Project description:We have performed small RNA sequencing in the nematodes Caenorhabditis elegans, C. briggsae, C. remanei and Pristionchus pacificus, which have diverged up to 400 million years ago, to establish the repertoire and evolutionary dynamics of miRNAs in these species. In addition to previously known miRNA genes from C. elegans and C. briggsae we demonstrate expression of many of their homologs in C. remanei and P. pacificus, and identified in total more than 100 novel expressed miRNA genes, the majority of which belong to P. pacificus. More than half of all identified miRNA genes were found to be conserved at the seed level in all four nematode species, whereas only a few miRNAs appear to be species-specific. In our compendium of miRNAs we observed evidence for known mechanisms of miRNA evolution, including antisense transcription and arm switching, as well as miRNA family expansion through gene duplication. In addition, we identified a novel mode of miRNA evolution, termed ‘hairpin shifting’, in which an alternative hairpin is formed with up- or downstream sequences, leading to shifting of the hairpin and creation of novel miRNA* species. Finally, we identified 21U-RNAs in all four nematodes, including P. pacificus, where the upstream 21U-RNA motif is more diverged. However, the genomic distribution of 21U-RNA clusters in P. pacificus appears more scattered throughout the genome as compared to C. elegans. The identification and systematic analysis of small RNA repertoire in four nematode species described here provides a valuable resource for understanding the evolutionary dynamics of miRNA-mediated gene regulation.

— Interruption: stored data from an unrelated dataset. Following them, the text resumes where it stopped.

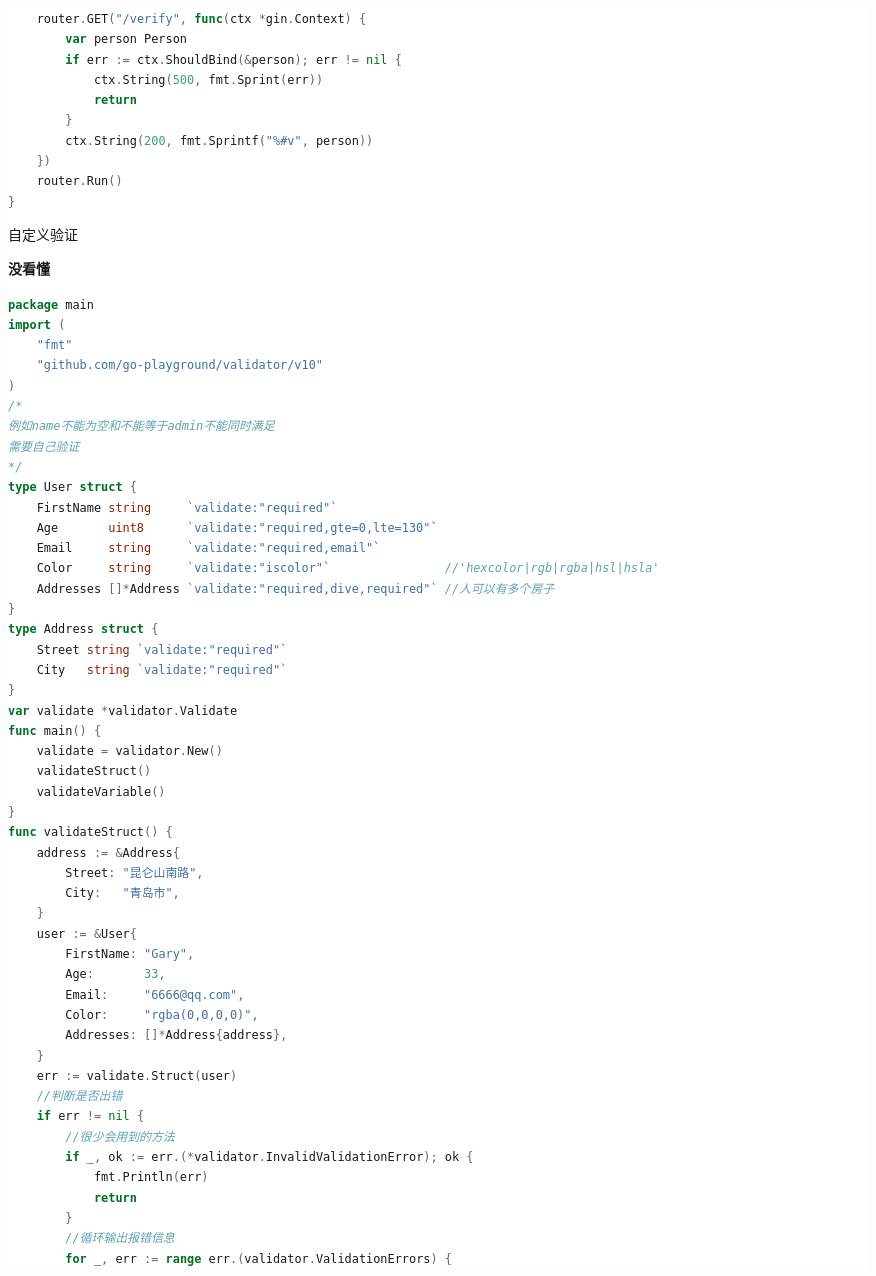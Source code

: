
 ```go
	router.GET("/verify", func(ctx *gin.Context) {
		var person Person
		if err := ctx.ShouldBind(&person); err != nil {
			ctx.String(500, fmt.Sprint(err))
			return
		}
		ctx.String(200, fmt.Sprintf("%#v", person))
	})
	router.Run()
}
```
自定义验证

**没看懂**

```go
package main
import (
	"fmt"
	"github.com/go-playground/validator/v10"
)
/*
例如name不能为空和不能等于admin不能同时满足
需要自己验证
*/
type User struct {
	FirstName string     `validate:"required"`
	Age       uint8      `validate:"required,gte=0,lte=130"`
	Email     string     `validate:"required,email"`
	Color     string     `validate:"iscolor"`                //'hexcolor|rgb|rgba|hsl|hsla'
	Addresses []*Address `validate:"required,dive,required"` //人可以有多个房子
}
type Address struct {
	Street string `validate:"required"`
	City   string `validate:"required"`
}
var validate *validator.Validate
func main() {
	validate = validator.New()
	validateStruct()
	validateVariable()
}
func validateStruct() {
	address := &Address{
		Street: "昆仑山南路",
		City:   "青岛市",
	}
	user := &User{
		FirstName: "Gary",
		Age:       33,
		Email:     "6666@qq.com",
		Color:     "rgba(0,0,0,0)",
		Addresses: []*Address{address},
	}
	err := validate.Struct(user)
	//判断是否出错
	if err != nil {
		//很少会用到的方法
		if _, ok := err.(*validator.InvalidValidationError); ok {
			fmt.Println(err)
			return
		}
		//循环输出报错信息
		for _, err := range err.(validator.ValidationErrors) {
```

Project description:By screening for genes possessing canonical X-box sequences in promoters of three Caenorhabditis species, namely C. elegans, C. briggsae and C. remanei, we identified 93 genes (including known X-box regulated genes) that encode putative components of ciliated neurons in C. elegans and are subject to the same regulatory control. For many of these genes, restricted anatomical expression in ciliated cells was confirmed, and control of transcription by the ciliogenic DAF-19 RFX transcription factor was demonstrated by comparative transcriptional profiling of daf-19(+) and daf-19(-) animals. Experiment Overall Design: There 4 samples.